Yargıtay’ın yerleşik uygulamalarına göre; haksız fiil sonucu çalışma gücü kaybına uğranıldığı iddiası ve buna yönelik bir talebinin bulunması halinde, zararın kapsamının belirlenmesi açısından maluliyetin varlığı ve oranının belirlenmesi için Adli Tıp Kurumu İhtisas Dairesi veya Üniversite Hastanelerinin Adli Tıp Anabilim Dalı bölümleri gibi kuruluşların çalışma gücü kaybı olduğu iddia edilen kişide bulunan şikâyetler dikkate alınarak oluşturulacak uzman doktor heyetinden, haksız fiilin gerçekleştiği tarihte yürürlükte olan yönetmelik hükümleri dikkate alınarak yapılması gerekmektedir.

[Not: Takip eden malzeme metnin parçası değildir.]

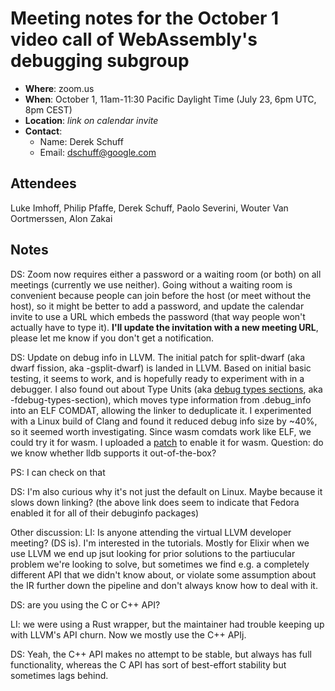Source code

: # Meeting notes for the October 1 video call of WebAssembly's debugging subgroup

- **Where**: zoom.us
- **When**: October 1, 11am-11:30 Pacific Daylight Time (July 23, 6pm UTC, 8pm CEST)
- **Location**: *link on calendar invite*
- **Contact**:
    - Name: Derek Schuff
    - Email: dschuff@google.com
    
## Attendees
Luke Imhoff, Philip Pfaffe, Derek Schuff, Paolo Severini, Wouter Van Oortmerssen, Alon Zakai 

## Notes 

DS: Zoom now requires either a password or a waiting room (or both) on all meetings (currently we use neither). 
Going without a waiting room is convenient because people can join before the host (or meet without the host),
so it might be better to add a password, and update the calendar invite to use a URL which embeds the password
(that way people won't actually have to type it). **I'll update the invitation with a new meeting URL**, please let me know if you don't
get a notification.

DS: Update on debug info in LLVM. The initial patch for split-dwarf (aka dwarf fission, aka -gsplit-dwarf)
is landed in LLVM. Based on initial basic testing, it seems to work, and is hopefully ready to experiment
with in a debugger. I also found out about Type Units (aka [debug types sections](https://fedoraproject.org/wiki/Features/DebugTypesSections),
aka -fdebug-types-section), which moves type information from .debug_info into an ELF COMDAT, allowing
the linker to deduplicate it. I experimented with a Linux build of Clang and found it reduced debug
info size by ~40%, so it seemed worth investigating. Since wasm comdats work like ELF, we could try it
for wasm. I uploaded a [patch](https://reviews.llvm.org/D88603) to enable it for wasm.
Question: do we know whether lldb supports it out-of-the-box?

PS: I can check on that

DS: I'm also curious why it's not just the default on Linux. Maybe because it slows down linking?
(the above link does seem to indicate that Fedora enabled it for all of their debuginfo packages)

Other discussion:
LI: Is anyone attending the virtual LLVM developer meeting? (DS is). I'm interested in the tutorials.
Mostly for Elixir when we use LLVM we end up jsut looking for prior solutions 
to the partiucular problem we're looking to solve, but sometimes we find e.g. a completely different
API that we didn't know about, or violate some assumption about the IR further down the pipeline and
don't always know how to deal with it.

DS: are you using the C or C++ API?

LI: we were using a Rust wrapper, but the maintainer had trouble keeping up with LLVM's API churn.
Now we mostly use the C++ APIj.

DS: Yeah, the C++ API makes no attempt to be stable, but always has full functionality, whereas
the C API has sort of best-effort stability but sometimes lags behind.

Mahkeme tarafından alınan maluliyet tespitine ilişkin raporun da belirlenen bu esaslara, oluşa, usul ve yasaya uygun olması anılan raporun 19.11.2020 tarihinde, aktüer bilirkişi raporunun 30.11.2020 tarihinde davacının ıslah dilekçesinin 04.12.2020 tarihinde davalı vekiline tebliğ edilmiş olması nedeniyle rapor doğrultusunda karar verilmiş olmasında bir usulsüzlük görülmemiştir.
Dosyadaki mevcut delillere göre, dava konusu kazaya ilişkin olarak, kaza tespit tutanağında yapılan değerlendirme ile Mahkemece alınan kusur raporunun aynı yönde olduğu ve kazanın, 15.02.2018 günü saat 16.20 sıralarında, davalı sigorta şirketine ZMMS poliçesi ile sigortalı sürücü …’in yönetimindeki … plakalı otomobil ile Devrek yönünden Zonguldak yönüne seyirle olay yerine geldiğinde, önde aynı yönde seyreden davacı sürücü … yönetimindeki … plakalı otomobilin sol arka kısmından çarpması sonucu davacının aracının sağa doğru yönelerek sürüklenmesi, yoldan çıkarak yan vaziyette duruşa geçmesi, sigortalı aracın da sağ şeritte sürüklenerek çöp bidonuna çarptıktan sonra bir süre daha sürüklenmesi sonrasında duruşa geçmesi biçiminde meydana geldiği ,buna göre; davalı şirkete sigortalı aracın sürücüsü …’in, yönetimindeki araçla seyrederken yolun ilerisini dikkatle kontrol ederek öndeki aracı gördüğünde aralarında yeterli takip mesafesi bırakması, ya da takip mesafesi kadar önceden sol şeride yerleşerek seyretmesi gerekirken aksine seyirle sebebiyet verdiği olayda 2918 Sayılı Karayolları Trafik Kanunu’nun 56/a-1 (Sürücülerin; geçme, dönme, duraklama, durma ve park etme gibi haller dışında şerit değiştirmeleri veya iki şeridi birden kullanmaları yasaktır), 56/c (Sürücüler önlerinde giden araçları yönetmelikte belirtilen güvenli ve yeterli bir mesafeden izlemek zorundadırlar.) ve 84/d (Arkadan çarpma) maddesini ihlâlle tamamen kusurlu olduğu, davacı sürücü …’nin, sağ şeritte normal seyri sırasında arka kısımdan çarpılmasında herhangi bir kuralı ihlali görülmediğinden olayda kusursuz olduğu anlaşılmış olup uzman bilirkişi tarafından yapılan kusur tespitinin bu oluşa, usul ve yasaya uygun olduğu bilirkişinin kusur raporunun davalı vekiline 08.04.2020 tarihinde tebliğ edilmiş olması nedeniyle yerel mahkemece bu kusur oranının kabulü ile hükme dayanak alınmasında bir usulsüzlük görülmemiştir.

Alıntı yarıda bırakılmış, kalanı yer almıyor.